À la bonne heure ; et il semble que nous tenions enfin une supériorité à laquelle aucun organisme indifférencié ne pourra prétendre. Quelle que soit la nature intime du rapport qui unit le système nerveux au système mental, on les voit, dans la série animale, grandir ensemble, et l’un portant l’autre. La flamme de la conscience ne descend que sur la tête des êtres dont l’appareil nerveux est suffisamment ramifié et unifié. Or, en fait, c’est dans les êtres différenciés que cet appareil se ramifie et s’unifie. C’est sans doute parce qu’ils ont à relier, à équilibrer et à concerter un grand nombre d’éléments distincts, que ces êtres se constituent cet organe de transmission, de concentration et d’administration qui s’appelle le cerveau.

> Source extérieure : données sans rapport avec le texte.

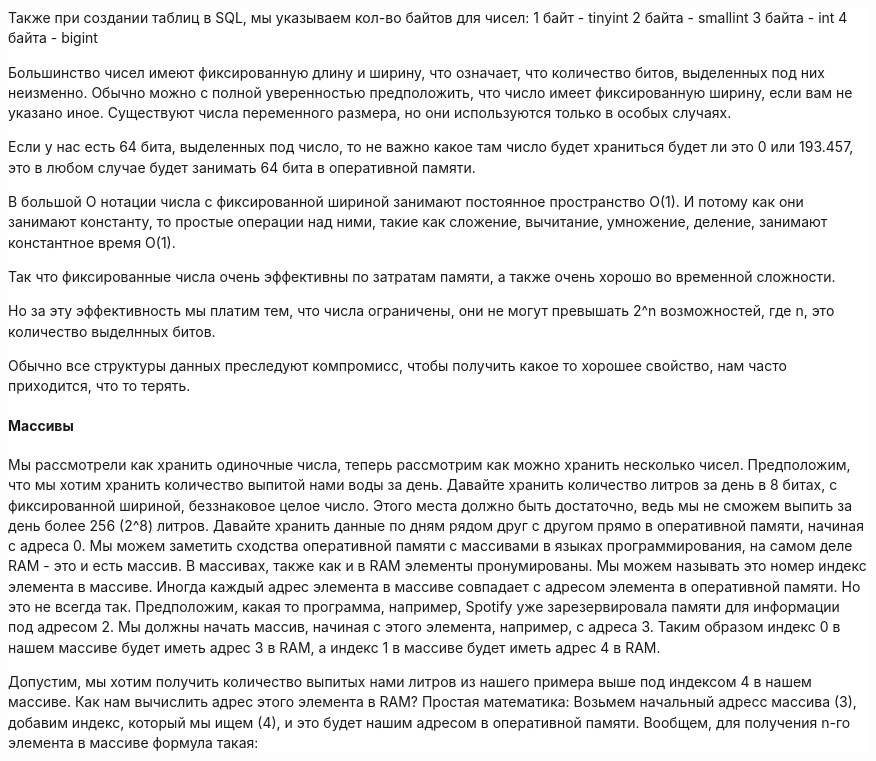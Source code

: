 Также при создании таблиц в SQL, мы указываем кол-во байтов для чисел:
1 байт - tinyint
2 байта - smallint 
3 байта - int
4 байта - bigint

Большинство чисел имеют фиксированную длину и ширину, что означает, что количество битов, выделенных под них неизменно.
Обычно можно с полной уверенностью предположить, что число имеет фиксированную ширину, если вам не указано иное.
Существуют числа переменного размера, но они используются только в особых случаях.

Если у нас есть 64 бита, выделенных под число, то не важно какое там число будет храниться будет ли это
0 или 193.457, это в любом случае будет занимать 64 бита в оперативной памяти.

В большой О нотации числа с фиксированной шириной занимают постоянное пространство О(1).
И потому как они занимают константу, то простые операции над ними, такие как сложение, вычитание, умножение, деление,
занимают константное время О(1).

Так что фиксированные числа очень эффективны по затратам памяти, а также очень хорошо во временной сложности.

Но за эту эффективность мы платим тем, что числа ограничены, они не могут превышать 2^n возможностей, 
где n, это количество выделнных битов.

Обычно все структуры данных преследуют компромисс, чтобы получить какое то хорошее свойство,
нам часто приходится, что то терять.

<h4>Массивы</h4>
Мы рассмотрели как хранить одиночные числа, теперь рассмотрим как можно хранить несколько чисел.
Предположим, что мы хотим хранить количество выпитой нами воды за день. Давайте хранить количество литров за день в 8 битах,
с фиксированной шириной, беззнаковое целое число. Этого места должно быть достаточно, ведь мы не сможем выпить за день более
256 (2^8) литров. Давайте хранить данные по дням рядом друг с другом прямо в оперативной памяти,
начиная с адреса 0. Мы можем заметить сходства оперативной памяти с массивами в языках программирования,
на самом деле RAM - это и есть массив. В массивах, также как и в RAM элементы пронумированы. Мы можем называть это номер
индекс элемента в массиве. Иногда каждый адрес элемента в массиве совпадает с адресом элемента в оперативной памяти.
Но это не всегда так. Предположим, какая то программа, например, Spotify уже зарезервировала памяти для информации под адресом 2.
Мы должны начать массив, начиная с этого элемента, например, с адреса 3. Таким образом индекс 0 в нашем массиве будет
иметь адрес 3 в RAM, а индекс 1 в массиве будет иметь адрес 4 в RAM.

Допустим, мы хотим получить количество выпитых нами литров из нашего примера выше под индексом 4 в нашем массиве.
Как нам вычислить адрес этого элемента в RAM? Простая математика:
Возьмем начальный адресс массива (3), добавим индекс, который мы ищем (4), и это будет нашим адресом в оперативной памяти.
Вообщем, для получения n-го элемента в массиве формула такая:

Voilà pourquoi nous glorifions justement les êtres différenciés et les louons de consommer les matériaux préparés par d’autres : car seuls ils les emploient à une œuvre immatérielle, car seuls ils ont construit, comme dit le poète italien[2], « un trône pour le dominateur qui va venir, un poste d’honneur pour l’esprit ».

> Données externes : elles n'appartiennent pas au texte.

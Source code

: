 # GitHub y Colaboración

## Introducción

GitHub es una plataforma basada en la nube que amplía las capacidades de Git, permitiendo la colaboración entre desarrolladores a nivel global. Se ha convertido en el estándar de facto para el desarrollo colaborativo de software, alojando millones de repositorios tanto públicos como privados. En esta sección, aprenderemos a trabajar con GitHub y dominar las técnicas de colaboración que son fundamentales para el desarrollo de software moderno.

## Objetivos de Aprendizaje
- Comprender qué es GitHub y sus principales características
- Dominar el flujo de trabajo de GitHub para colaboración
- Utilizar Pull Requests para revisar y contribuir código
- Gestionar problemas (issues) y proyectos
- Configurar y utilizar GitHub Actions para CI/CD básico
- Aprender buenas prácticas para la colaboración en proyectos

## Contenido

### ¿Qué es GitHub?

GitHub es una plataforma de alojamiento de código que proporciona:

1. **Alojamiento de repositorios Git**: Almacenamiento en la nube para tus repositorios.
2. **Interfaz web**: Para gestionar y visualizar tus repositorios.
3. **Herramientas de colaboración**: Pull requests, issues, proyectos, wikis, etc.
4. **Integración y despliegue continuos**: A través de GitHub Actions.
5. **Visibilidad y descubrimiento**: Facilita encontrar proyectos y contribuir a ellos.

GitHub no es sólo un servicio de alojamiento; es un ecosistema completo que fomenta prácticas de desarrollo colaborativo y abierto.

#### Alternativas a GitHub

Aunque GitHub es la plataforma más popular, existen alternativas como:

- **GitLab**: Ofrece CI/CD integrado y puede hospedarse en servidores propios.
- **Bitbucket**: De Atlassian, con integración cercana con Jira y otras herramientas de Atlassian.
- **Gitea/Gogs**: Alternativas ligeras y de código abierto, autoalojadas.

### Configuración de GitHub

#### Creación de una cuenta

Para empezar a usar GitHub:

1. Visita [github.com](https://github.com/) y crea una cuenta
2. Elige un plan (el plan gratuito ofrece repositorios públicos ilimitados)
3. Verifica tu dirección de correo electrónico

Mais lorsque nous décernons ainsi aux organismes différenciés la palme que nul ne peut leur ravir, usons-nous du critère objectif qu’on nous promettait, emprunté aux sciences naturelles ? Avons-nous vraiment laissé parler les choses, et lu dans le livre de la nature que l’esprit a une valeur absolue, qu’il y a par suite des raisons de vivre supérieures à la

  1. V. plus haut, p. 23.
  2. Fogazzaro, Les Ascensions humaines, p. 220.